## WHAT IS EXPECTED
The entries are to be reproduced word for word, with all images left out.

## EXERCISE DATA
__________
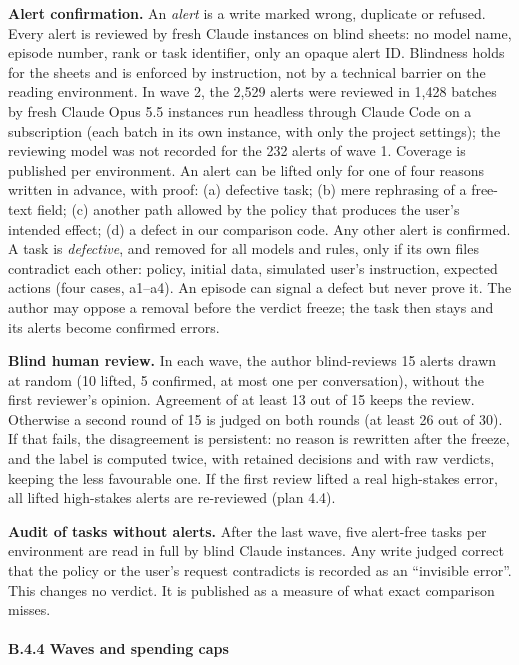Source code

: \textbf{Alert confirmation.} An \emph{alert} is a write marked wrong, duplicate or refused. Every alert is reviewed by fresh Claude instances on blind sheets: no model name, episode number, rank or task identifier, only an opaque alert ID. Blindness holds for the sheets and is enforced by instruction, not by a technical barrier on the reading environment. In wave 2, the 2,529 alerts were reviewed in 1,428 batches by fresh Claude Opus 5.5 instances run headless through Claude Code on a subscription (each batch in its own instance, with only the project settings); the reviewing model was not recorded for the 232 alerts of wave 1. Coverage is published per environment. An alert can be lifted only for one of four reasons written in advance, with proof: (a) defective task; (b) mere rephrasing of a free-text field; (c) another path allowed by the policy that produces the user's intended effect; (d) a defect in our comparison code. Any other alert is confirmed. A task is \emph{defective}, and removed for all models and rules, only if its own files contradict each other: policy, initial data, simulated user's instruction, expected actions (four cases, a1--a4). An episode can signal a defect but never prove it. The author may oppose a removal before the verdict freeze; the task then stays and its alerts become confirmed errors.

\textbf{Blind human review.} In each wave, the author blind-reviews 15 alerts drawn at random (10 lifted, 5 confirmed, at most one per conversation), without the first reviewer's opinion. Agreement of at least 13 out of 15 keeps the review. Otherwise a second round of 15 is judged on both rounds (at least 26 out of 30). If that fails, the disagreement is persistent: no reason is rewritten after the freeze, and the label is computed twice, with retained decisions and with raw verdicts, keeping the less favourable one. If the first review lifted a real high-stakes error, all lifted high-stakes alerts are re-reviewed (plan 4.4).

\textbf{Audit of tasks without alerts.} After the last wave, five alert-free tasks per environment are read in full by blind Claude instances. Any write judged correct that the policy or the user's request contradicts is recorded as an ``invisible error''. This changes no verdict. It is published as a measure of what exact comparison misses.

\paragraph{B.4.4 Waves and spending caps}\label{b.4.4-waves-and-spending-caps}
__________
## THE ANSWER
Source code

: \textbf{Alert confirmation.} An \emph{alert} is a write marked wrong, duplicate or refused. Every alert is reviewed by fresh Claude instances on blind sheets: no model name, episode number, rank or task identifier, only an opaque alert ID. Blindness holds for the sheets and is enforced by instruction, not by a technical barrier on the reading environment. In wave 2, the 2,529 alerts were reviewed in 1,428 batches by fresh Claude Opus 5.5 instances run headless through Claude Code on a subscription (each batch in its own instance, with only the project settings); the reviewing model was not recorded for the 232 alerts of wave 1. Coverage is published per environment. An alert can be lifted only for one of four reasons written in advance, with proof: (a) defective task; (b) mere rephrasing of a free-text field; (c) another path allowed by the policy that produces the user's intended effect; (d) a defect in our comparison code. Any other alert is confirmed. A task is \emph{defective}, and removed for all models and rules, only if its own files contradict each other: policy, initial data, simulated user's instruction, expected actions (four cases, a1--a4). An episode can signal a defect but never prove it. The author may oppose a removal before the verdict freeze; the task then stays and its alerts become confirmed errors.

\textbf{Blind human review.} In each wave, the author blind-reviews 15 alerts drawn at random (10 lifted, 5 confirmed, at most one per conversation), without the first reviewer's opinion. Agreement of at least 13 out of 15 keeps the review. Otherwise a second round of 15 is judged on both rounds (at least 26 out of 30). If that fails, the disagreement is persistent: no reason is rewritten after the freeze, and the label is computed twice, with retained decisions and with raw verdicts, keeping the less favourable one. If the first review lifted a real high-stakes error, all lifted high-stakes alerts are re-reviewed (plan 4.4).

\textbf{Audit of tasks without alerts.} After the last wave, five alert-free tasks per environment are read in full by blind Claude instances. Any write judged correct that the policy or the user's request contradicts is recorded as an ``invisible error''. This changes no verdict. It is published as a measure of what exact comparison misses.

\paragraph{B.4.4 Waves and spending caps}\label{b.4.4-waves-and-spending-caps}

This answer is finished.